EXERCISE DETAILS: When a line below contains the string "match", show that line.

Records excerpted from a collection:

____

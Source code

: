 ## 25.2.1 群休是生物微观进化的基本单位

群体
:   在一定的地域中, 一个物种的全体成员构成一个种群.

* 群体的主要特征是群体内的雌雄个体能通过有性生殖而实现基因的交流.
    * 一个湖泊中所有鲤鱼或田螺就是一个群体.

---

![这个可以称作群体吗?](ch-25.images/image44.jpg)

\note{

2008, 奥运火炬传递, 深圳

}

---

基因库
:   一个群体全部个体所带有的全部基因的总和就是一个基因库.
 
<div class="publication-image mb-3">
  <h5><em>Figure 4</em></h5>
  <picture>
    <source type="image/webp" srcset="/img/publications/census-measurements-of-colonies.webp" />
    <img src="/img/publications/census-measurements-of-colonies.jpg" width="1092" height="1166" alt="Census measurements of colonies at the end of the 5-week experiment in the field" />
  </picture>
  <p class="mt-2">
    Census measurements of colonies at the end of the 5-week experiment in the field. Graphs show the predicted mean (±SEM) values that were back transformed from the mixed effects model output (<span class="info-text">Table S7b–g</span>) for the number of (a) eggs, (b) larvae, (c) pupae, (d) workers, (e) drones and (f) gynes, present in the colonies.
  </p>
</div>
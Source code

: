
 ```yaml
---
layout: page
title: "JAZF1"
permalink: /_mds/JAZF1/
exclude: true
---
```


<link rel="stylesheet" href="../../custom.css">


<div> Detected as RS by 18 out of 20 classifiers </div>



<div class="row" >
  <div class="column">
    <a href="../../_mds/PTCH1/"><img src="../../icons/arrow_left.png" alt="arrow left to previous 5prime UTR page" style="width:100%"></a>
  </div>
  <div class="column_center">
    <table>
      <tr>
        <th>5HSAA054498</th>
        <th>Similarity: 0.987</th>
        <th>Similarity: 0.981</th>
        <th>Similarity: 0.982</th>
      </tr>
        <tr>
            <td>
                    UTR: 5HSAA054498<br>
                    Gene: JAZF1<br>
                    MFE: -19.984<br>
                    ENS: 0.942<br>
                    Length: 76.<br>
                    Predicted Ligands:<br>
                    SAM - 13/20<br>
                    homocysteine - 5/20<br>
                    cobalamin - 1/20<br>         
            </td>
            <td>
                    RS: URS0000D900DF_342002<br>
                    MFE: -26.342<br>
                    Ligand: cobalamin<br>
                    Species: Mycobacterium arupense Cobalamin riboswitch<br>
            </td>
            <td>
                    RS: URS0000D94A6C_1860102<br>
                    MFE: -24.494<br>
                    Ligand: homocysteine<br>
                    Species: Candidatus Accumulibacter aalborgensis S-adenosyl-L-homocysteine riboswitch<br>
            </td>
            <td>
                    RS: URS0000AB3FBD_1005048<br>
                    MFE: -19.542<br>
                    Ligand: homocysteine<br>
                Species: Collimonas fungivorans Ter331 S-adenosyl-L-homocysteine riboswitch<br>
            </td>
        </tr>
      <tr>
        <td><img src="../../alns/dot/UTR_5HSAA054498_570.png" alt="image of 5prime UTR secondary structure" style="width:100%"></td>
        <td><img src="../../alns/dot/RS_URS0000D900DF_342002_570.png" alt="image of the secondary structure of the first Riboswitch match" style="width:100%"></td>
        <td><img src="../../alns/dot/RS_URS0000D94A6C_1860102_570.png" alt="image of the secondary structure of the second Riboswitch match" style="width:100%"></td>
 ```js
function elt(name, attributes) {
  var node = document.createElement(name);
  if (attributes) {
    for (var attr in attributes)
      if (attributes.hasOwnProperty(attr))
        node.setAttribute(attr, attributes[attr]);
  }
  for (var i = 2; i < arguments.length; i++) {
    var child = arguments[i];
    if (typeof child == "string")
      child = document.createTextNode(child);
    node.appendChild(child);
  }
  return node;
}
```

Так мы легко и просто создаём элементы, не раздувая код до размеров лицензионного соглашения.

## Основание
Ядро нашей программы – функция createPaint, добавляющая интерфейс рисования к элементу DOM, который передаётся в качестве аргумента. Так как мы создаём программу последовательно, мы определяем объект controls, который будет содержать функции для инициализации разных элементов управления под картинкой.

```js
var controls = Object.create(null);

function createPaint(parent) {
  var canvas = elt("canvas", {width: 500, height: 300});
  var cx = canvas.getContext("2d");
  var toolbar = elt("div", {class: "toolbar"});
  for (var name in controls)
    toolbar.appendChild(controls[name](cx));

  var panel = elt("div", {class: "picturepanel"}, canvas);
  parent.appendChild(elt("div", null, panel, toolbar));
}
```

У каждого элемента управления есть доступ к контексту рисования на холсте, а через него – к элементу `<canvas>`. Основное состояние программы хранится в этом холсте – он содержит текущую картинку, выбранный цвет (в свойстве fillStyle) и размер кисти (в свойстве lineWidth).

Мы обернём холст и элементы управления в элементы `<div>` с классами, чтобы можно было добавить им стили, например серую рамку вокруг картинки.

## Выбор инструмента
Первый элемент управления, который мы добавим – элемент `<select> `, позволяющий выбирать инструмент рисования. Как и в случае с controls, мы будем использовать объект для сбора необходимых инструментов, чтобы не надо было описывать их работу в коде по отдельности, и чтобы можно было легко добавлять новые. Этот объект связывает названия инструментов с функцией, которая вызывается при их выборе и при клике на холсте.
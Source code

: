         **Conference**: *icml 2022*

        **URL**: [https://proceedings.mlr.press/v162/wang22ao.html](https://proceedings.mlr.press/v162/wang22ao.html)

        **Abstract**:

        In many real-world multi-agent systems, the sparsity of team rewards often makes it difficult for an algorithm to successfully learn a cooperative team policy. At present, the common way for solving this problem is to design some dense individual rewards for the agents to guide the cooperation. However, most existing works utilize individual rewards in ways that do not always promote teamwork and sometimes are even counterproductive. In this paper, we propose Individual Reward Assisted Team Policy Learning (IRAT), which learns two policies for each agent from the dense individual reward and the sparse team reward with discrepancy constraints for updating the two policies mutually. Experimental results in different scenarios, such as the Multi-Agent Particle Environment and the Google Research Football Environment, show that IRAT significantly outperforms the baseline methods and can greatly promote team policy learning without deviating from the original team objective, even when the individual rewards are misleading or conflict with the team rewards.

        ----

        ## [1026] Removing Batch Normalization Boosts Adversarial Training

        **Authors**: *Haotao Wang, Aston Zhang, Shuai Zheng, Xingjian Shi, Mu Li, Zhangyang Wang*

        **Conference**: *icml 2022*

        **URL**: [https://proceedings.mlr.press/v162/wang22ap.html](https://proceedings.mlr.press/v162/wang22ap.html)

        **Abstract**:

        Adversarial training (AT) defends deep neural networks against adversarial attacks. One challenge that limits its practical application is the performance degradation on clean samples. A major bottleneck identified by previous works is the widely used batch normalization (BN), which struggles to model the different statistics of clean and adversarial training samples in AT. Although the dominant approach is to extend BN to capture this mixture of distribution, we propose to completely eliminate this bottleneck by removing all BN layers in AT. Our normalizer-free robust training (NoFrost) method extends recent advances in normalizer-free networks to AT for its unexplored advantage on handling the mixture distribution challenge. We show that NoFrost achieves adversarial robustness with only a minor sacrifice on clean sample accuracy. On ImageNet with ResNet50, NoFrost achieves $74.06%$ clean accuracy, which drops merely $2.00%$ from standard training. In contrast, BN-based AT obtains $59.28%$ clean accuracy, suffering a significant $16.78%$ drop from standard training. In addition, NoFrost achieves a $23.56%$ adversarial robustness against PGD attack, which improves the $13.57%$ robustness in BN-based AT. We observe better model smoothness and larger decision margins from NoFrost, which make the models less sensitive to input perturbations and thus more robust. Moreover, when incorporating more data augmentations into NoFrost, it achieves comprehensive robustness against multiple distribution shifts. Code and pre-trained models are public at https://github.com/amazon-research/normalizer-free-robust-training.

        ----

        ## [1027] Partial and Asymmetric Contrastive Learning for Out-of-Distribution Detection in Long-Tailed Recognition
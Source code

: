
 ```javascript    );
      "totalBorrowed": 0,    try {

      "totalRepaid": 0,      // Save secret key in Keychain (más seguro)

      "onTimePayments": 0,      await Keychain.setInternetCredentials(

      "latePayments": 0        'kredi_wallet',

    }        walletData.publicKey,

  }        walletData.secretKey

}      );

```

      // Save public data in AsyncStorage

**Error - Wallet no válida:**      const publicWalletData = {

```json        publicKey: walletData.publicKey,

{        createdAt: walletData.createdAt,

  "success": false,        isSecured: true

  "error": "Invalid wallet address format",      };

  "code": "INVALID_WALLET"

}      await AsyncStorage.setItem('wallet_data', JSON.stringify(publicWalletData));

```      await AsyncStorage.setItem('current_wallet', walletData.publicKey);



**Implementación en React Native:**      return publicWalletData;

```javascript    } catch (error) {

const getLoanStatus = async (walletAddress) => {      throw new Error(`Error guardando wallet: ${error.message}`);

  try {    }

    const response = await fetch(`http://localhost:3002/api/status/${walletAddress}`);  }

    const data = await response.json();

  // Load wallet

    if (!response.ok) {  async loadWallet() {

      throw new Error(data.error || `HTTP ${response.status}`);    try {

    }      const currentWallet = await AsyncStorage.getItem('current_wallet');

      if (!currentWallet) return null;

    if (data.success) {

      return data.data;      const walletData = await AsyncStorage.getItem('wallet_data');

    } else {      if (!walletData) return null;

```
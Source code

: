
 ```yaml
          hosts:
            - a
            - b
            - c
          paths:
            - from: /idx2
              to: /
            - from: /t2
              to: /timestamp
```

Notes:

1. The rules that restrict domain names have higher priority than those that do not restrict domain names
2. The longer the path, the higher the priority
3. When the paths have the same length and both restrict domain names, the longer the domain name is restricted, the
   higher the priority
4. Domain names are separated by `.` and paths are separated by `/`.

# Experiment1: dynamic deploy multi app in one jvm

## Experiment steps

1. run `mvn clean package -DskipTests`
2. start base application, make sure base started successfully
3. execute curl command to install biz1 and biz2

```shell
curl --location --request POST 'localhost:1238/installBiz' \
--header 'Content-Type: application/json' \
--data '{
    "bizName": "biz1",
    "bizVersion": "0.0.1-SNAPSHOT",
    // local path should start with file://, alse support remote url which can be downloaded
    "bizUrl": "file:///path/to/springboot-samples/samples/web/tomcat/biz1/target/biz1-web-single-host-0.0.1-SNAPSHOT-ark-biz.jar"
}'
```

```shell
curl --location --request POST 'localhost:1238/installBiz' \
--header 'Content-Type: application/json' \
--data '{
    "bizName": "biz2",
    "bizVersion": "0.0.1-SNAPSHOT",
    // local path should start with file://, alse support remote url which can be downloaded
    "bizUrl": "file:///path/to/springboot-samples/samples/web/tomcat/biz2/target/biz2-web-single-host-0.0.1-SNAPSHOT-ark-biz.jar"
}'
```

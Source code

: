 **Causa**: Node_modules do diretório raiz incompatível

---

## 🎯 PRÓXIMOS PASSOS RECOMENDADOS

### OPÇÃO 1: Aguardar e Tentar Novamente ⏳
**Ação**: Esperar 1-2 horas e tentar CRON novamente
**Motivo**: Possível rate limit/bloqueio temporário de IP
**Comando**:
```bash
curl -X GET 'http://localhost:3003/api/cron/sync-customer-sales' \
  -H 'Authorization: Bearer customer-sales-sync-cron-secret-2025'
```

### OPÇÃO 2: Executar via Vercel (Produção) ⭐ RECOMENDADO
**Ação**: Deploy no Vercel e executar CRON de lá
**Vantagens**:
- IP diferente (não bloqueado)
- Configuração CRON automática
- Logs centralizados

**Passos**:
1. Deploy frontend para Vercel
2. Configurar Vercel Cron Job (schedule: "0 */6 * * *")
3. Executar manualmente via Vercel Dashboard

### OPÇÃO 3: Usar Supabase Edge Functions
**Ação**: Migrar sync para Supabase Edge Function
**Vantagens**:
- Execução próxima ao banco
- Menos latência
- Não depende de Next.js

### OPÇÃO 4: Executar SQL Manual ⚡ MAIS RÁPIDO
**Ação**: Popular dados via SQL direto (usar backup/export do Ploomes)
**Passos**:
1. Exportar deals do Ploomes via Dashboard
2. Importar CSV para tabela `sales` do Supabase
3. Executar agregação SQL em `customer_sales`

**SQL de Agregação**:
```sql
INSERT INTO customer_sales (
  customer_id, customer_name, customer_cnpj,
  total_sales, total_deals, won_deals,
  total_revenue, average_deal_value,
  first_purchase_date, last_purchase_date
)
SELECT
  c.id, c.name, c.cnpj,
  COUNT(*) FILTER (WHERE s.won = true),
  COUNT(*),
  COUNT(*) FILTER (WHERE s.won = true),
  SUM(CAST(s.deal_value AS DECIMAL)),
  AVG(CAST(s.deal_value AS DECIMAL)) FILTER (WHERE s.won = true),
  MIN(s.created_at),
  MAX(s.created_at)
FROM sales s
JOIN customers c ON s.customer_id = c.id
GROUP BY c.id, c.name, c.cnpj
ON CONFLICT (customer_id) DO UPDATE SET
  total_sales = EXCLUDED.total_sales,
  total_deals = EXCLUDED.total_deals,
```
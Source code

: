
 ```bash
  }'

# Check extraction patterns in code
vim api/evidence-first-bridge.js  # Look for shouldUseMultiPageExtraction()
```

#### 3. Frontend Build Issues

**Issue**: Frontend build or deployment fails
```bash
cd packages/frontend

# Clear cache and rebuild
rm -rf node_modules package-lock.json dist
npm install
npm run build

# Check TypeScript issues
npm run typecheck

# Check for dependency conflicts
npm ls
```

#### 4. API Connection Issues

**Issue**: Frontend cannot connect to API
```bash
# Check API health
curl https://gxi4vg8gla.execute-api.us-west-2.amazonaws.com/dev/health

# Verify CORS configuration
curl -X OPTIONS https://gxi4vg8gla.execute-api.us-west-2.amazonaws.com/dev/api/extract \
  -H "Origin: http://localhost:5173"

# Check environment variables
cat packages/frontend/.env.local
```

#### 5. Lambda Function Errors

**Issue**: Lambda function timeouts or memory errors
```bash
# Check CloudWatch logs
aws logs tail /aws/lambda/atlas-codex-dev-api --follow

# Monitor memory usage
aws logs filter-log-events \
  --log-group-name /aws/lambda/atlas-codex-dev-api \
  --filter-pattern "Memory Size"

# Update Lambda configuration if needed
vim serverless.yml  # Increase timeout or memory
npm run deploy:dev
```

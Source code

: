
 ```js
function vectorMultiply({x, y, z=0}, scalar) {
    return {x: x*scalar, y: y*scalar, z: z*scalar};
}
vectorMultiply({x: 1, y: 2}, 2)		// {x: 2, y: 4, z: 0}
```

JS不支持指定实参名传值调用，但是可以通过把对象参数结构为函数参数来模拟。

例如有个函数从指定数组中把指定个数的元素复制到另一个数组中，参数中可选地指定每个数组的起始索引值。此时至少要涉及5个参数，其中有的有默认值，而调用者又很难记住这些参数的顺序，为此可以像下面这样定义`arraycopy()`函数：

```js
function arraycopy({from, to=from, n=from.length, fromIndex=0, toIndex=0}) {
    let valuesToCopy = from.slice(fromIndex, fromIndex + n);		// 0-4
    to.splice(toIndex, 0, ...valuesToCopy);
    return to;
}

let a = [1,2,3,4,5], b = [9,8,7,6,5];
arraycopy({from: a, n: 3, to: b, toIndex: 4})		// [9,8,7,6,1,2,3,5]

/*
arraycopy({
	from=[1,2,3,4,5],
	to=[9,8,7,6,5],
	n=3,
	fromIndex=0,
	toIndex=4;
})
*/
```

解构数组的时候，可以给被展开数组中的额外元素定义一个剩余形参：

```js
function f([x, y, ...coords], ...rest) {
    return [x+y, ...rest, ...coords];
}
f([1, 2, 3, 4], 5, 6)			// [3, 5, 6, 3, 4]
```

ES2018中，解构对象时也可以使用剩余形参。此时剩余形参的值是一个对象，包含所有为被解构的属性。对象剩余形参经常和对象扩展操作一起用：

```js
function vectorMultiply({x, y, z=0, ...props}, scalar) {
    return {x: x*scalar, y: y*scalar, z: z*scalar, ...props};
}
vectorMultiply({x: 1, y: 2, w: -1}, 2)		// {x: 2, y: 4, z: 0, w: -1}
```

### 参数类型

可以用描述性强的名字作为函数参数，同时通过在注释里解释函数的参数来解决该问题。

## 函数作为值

____

ANSWER TO THE PROBLEM:
        <td><img src="../../alns/dot/RS_URS0000D900DF_342002_570.png" alt="image of the secondary structure of the first Riboswitch match" style="width:100%"></td>
        <td><img src="../../alns/dot/RS_URS0000D94A6C_1860102_570.png" alt="image of the secondary structure of the second Riboswitch match" style="width:100%"></td>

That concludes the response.